So, What Else Did the Board Discuss Last Tuesday? (Tempest in a Teapot, Part 2)

From my comments on The Oregonian Forum re Lighthouse:

The irony in this discussion of the Board’s faux “division” is that our OSBA Lighthouse Project instructors are competent, experienced, and successful education professionals who are, as the Board is, locked into a rigid program that needs data on the Board’s performance as measured by future student achievement, and therefore [the program] cannot adapt or change to improve.

Also ironic is that of all the topics the Board discussed last Tuesday, this one is merely “sensational,” while the other topics were much more relevant to the continued improvement of student achievement.

The Board received updates on the District’s rollout of standards-based grading (see Policy IK) accompanied by increased professional development in classroom assessment — the day-to-day, moment-by-moment feedback teachers give to students about learning, which, according to exhaustive research, is our most powerful teaching tool.

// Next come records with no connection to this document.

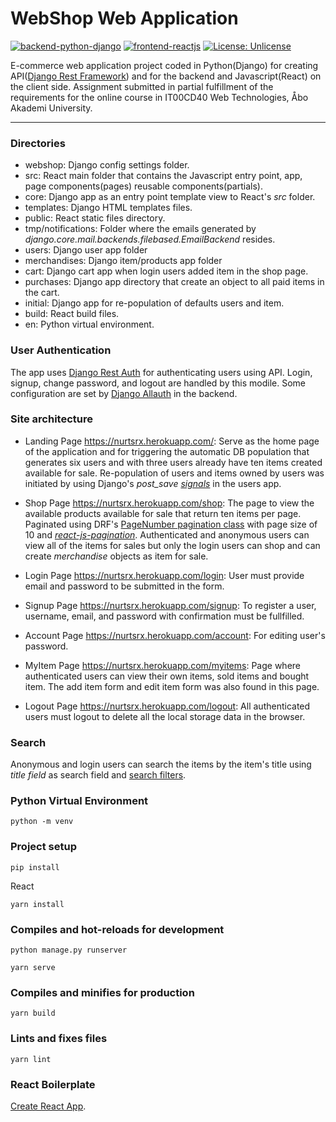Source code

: # WebShop Web Application
[![backend-python-django](https://img.shields.io/badge/Backend-Python/Django-green)](https://www.djangoproject.com)
[![frontend-reactjs](https://img.shields.io/badge/Frontend-Javascript/React-blue)](https://reactjs.org)
[![License: Unlicense](https://img.shields.io/badge/License-Unlicense-9cf.svg)](http://unlicense.org/)

E-commerce web application project coded in Python(Django) for creating API([Django Rest Framework](https://www.django-rest-framework.org)) and for the backend  and Javascript(React) on the client side. Assignment submitted in partial fulfillment of the requirements for the online course in  IT00CD40 Web Technologies, Åbo Akademi University.

---

### Directories
- webshop: Django config settings folder.
- src: React main folder that contains the Javascript entry point, app, page components(pages) reusable components(partials).
- core: Django app as an entry point template view to React's *src* folder.
- templates: Django HTML templates files. 
- public: React static files directory.
- tmp/notifications: Folder where the emails generated by *django.core.mail.backends.filebased.EmailBackend* resides.
- users: Django user app folder
- merchandises: Django item/products app folder
- cart: Django cart app when login users added item in the shop page.
- purchases: Django app directory that create an object to all paid items in the cart.
- initial: Django app for re-population of defaults users and item.
- build: React build files.
- en: Python virtual environment.

### User Authentication
The app uses  [Django Rest Auth](https://django-rest-auth.readthedocs.io/en/latest/) for authenticating users using API. Login, signup, change password, and logout are handled by this modile. Some configuration are set by [Django Allauth](https://django-allauth.readthedocs.io/en/latest/installation.html) in the backend.

### Site architecture
- Landing Page https://nurtsrx.herokuapp.com/: Serve as the home page of the application and for   triggering the automatic DB population that generates six users and with three users already have ten items created available for sale. Re-population of users and items owned by users was initiated by using Django's *post_save [signals](https://docs.djangoproject.com/en/3.1/topics/signals/)* in the users app.

- Shop Page https://nurtsrx.herokuapp.com/shop: The page to view the available products available for sale that return ten items per page. Paginated using DRF's [PageNumber pagination class](https://www.django-rest-framework.org/api-guide/pagination/#pagenumberpagination) with page size of 10 and *[react-js-pagination](https://www.npmjs.com/package/react-js-pagination)*. Authenticated and anonymous users can view all of the items for sales but only the login users can shop and can create _merchandise_ objects as item for sale.

- Login Page https://nurtsrx.herokuapp.com/login: User must provide email and password to be submitted in the form.

- Signup Page https://nurtsrx.herokuapp.com/signup: To register a user, username, email, and password with confirmation must be fullfilled.

- Account Page https://nurtsrx.herokuapp.com/account: For editing user's password.

- MyItem Page https://nurtsrx.herokuapp.com/myitems: Page where authenticated users can view their own items, sold items and bought item. The add item form and edit item form was also found in this page.

- Logout Page https://nurtsrx.herokuapp.com/logout: All authenticated users must logout to delete all the local storage data in the browser.

### Search
Anonymous and login users can search the items by the item's title using *title field* as search field and [search filters](https://www.django-rest-framework.org/api-guide/filtering/#searchfilter).




### Python Virtual Environment
```
python -m venv
```

### Project setup
```
pip install
```
React
```
yarn install
```

### Compiles and hot-reloads for development

```
python manage.py runserver
```

```
yarn serve
```

### Compiles and minifies for production
```
yarn build
```

### Lints and fixes files
```
yarn lint
```

### React Boilerplate
[Create React App](https://github.com/facebook/create-react-app).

The Board also continued the discussion about the upcoming renewal of the HSD 1J Strategic Plan that will involve a large cross-section of the HSD community. Board members Adriana Canas, Rebecca Lantz, and Hugh O’Donnell will serve on a core committee with 27 other community representatives to determine which of the current plan’s objectives have been met, which should be maintained, and which still need work. The core committee will also deliberate on perceived need for new objectives.

Following the work of the core committee, still more educators and community members will serve on action teams that will determine the steps needed to realize the objectives.

Any volunteers?

Dividing the Board? Not.

An article in today’s The Oregonian suggested that a recent discussion at a Board work session on Tuesday, September 14, centering on HSD 1J Board of Directors training, is dividing the Board. Certainly we Board members have differing opinions, but is it really news that we disagree on something? We disagree all the time, but we come to consensus, or, in formal meetings, vote. And nobody walks away mad.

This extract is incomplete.